Given records:
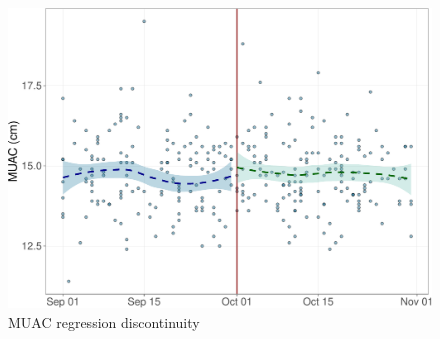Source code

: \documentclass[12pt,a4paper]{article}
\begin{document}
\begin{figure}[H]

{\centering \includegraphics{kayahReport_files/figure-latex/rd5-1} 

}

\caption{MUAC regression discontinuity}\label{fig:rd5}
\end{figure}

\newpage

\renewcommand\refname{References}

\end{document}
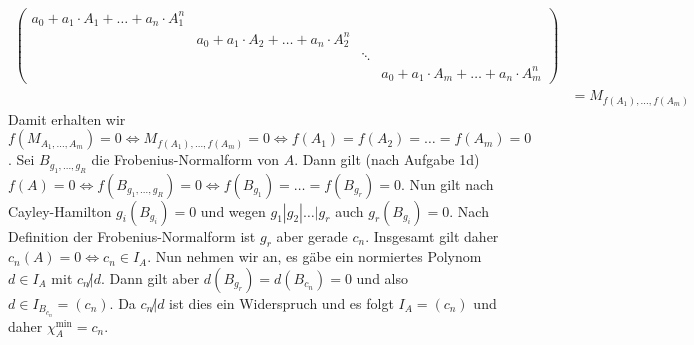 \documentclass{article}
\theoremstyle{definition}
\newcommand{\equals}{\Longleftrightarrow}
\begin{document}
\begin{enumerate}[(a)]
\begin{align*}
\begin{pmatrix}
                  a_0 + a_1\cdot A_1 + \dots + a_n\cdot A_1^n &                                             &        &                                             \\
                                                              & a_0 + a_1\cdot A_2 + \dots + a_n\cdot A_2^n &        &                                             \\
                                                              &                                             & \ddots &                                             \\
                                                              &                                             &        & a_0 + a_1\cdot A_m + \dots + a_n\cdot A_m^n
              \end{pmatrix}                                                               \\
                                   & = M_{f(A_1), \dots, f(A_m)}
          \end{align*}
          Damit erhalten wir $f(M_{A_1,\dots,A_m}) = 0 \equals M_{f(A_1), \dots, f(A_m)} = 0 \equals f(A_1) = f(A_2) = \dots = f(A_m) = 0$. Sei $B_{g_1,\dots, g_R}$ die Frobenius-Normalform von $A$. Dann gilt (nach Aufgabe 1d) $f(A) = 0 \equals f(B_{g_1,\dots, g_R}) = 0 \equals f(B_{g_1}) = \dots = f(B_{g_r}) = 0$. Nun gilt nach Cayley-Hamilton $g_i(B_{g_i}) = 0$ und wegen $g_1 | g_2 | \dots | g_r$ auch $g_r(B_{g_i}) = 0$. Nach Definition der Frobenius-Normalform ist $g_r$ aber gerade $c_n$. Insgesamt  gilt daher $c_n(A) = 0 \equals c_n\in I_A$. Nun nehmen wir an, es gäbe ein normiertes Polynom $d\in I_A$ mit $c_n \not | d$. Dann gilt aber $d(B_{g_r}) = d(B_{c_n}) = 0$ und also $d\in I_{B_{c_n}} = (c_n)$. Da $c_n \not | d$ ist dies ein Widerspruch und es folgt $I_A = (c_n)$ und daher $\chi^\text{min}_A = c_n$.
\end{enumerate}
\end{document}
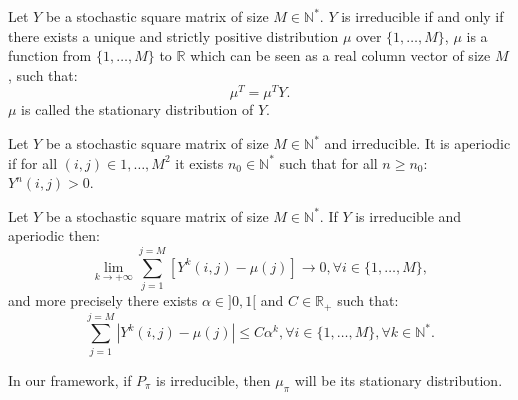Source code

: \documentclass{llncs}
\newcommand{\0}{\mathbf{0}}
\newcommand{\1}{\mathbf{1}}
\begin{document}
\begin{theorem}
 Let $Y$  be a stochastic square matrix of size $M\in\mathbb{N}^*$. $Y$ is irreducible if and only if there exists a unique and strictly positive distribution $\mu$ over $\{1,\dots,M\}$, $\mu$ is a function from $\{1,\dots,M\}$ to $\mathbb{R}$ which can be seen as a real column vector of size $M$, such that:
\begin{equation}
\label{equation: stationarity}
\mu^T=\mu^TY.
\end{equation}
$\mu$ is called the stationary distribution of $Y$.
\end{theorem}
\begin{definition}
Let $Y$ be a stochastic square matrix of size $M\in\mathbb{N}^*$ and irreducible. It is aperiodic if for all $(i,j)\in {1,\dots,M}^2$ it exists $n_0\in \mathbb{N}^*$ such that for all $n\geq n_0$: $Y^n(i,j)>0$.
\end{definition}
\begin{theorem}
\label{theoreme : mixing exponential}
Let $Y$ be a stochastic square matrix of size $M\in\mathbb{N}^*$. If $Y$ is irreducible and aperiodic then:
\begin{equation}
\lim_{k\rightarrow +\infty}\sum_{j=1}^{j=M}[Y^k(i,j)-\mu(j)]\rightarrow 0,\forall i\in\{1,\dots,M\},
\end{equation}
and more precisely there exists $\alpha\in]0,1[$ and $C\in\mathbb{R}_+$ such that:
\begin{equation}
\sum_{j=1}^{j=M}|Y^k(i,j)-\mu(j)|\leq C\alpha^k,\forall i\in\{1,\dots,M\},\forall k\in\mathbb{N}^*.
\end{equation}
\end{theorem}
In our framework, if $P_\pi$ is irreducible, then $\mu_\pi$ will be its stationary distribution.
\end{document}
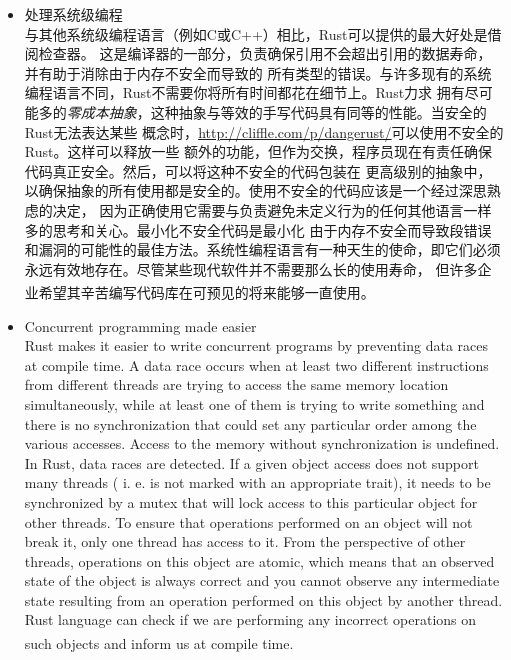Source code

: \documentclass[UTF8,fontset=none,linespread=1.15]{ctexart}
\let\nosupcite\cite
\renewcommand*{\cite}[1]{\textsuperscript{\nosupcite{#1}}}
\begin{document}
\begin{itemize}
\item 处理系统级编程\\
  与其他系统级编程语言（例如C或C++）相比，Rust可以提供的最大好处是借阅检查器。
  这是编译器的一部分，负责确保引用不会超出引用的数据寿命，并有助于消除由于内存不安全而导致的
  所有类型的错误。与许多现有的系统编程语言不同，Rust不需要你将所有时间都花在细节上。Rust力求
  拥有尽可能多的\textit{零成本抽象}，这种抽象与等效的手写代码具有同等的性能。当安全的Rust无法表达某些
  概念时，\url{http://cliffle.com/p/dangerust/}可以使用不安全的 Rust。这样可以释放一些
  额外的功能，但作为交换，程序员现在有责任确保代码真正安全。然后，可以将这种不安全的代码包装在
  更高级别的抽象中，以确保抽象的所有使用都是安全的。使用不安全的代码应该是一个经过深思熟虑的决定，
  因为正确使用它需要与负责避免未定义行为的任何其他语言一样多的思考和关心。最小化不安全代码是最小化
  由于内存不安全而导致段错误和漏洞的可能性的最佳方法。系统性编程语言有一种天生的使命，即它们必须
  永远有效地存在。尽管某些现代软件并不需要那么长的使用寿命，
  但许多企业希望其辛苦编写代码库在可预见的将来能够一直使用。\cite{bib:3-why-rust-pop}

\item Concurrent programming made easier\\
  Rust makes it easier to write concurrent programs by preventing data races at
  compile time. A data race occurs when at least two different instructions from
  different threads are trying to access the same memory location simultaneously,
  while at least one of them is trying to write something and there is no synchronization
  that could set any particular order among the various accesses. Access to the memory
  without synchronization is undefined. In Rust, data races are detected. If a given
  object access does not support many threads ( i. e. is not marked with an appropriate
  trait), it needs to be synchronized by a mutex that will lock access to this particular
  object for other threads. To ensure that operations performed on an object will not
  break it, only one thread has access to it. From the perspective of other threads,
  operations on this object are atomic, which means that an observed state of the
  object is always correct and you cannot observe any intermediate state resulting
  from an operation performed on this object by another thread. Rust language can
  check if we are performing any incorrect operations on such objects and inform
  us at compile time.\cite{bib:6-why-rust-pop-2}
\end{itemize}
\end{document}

Assignment:
"a_1\cdot A_2 +" marks the last line to keep. Retype every line from the start of the entries through that one, exactly, and drop the pictures.

Solved exercise:
Source code

: \documentclass[12pt,a4paper]{article}
\begin{document}
\begin{figure}[H]

{\centering \includegraphics{kayahReport_files/figure-latex/rd5-1} 

}

\caption{MUAC regression discontinuity}\label{fig:rd5}
\end{figure}

\newpage

\renewcommand\refname{References}

\end{document}
 \documentclass{article}
\theoremstyle{definition}
\newcommand{\equals}{\Longleftrightarrow}
\begin{document}
\begin{enumerate}[(a)]
\begin{align*}
\begin{pmatrix}
                  a_0 + a_1\cdot A_1 + \dots + a_n\cdot A_1^n &                                             &        &                                             \\
                                                              & a_0 + a_1\cdot A_2 + \dots + a_n\cdot A_2^n &        &                                             \\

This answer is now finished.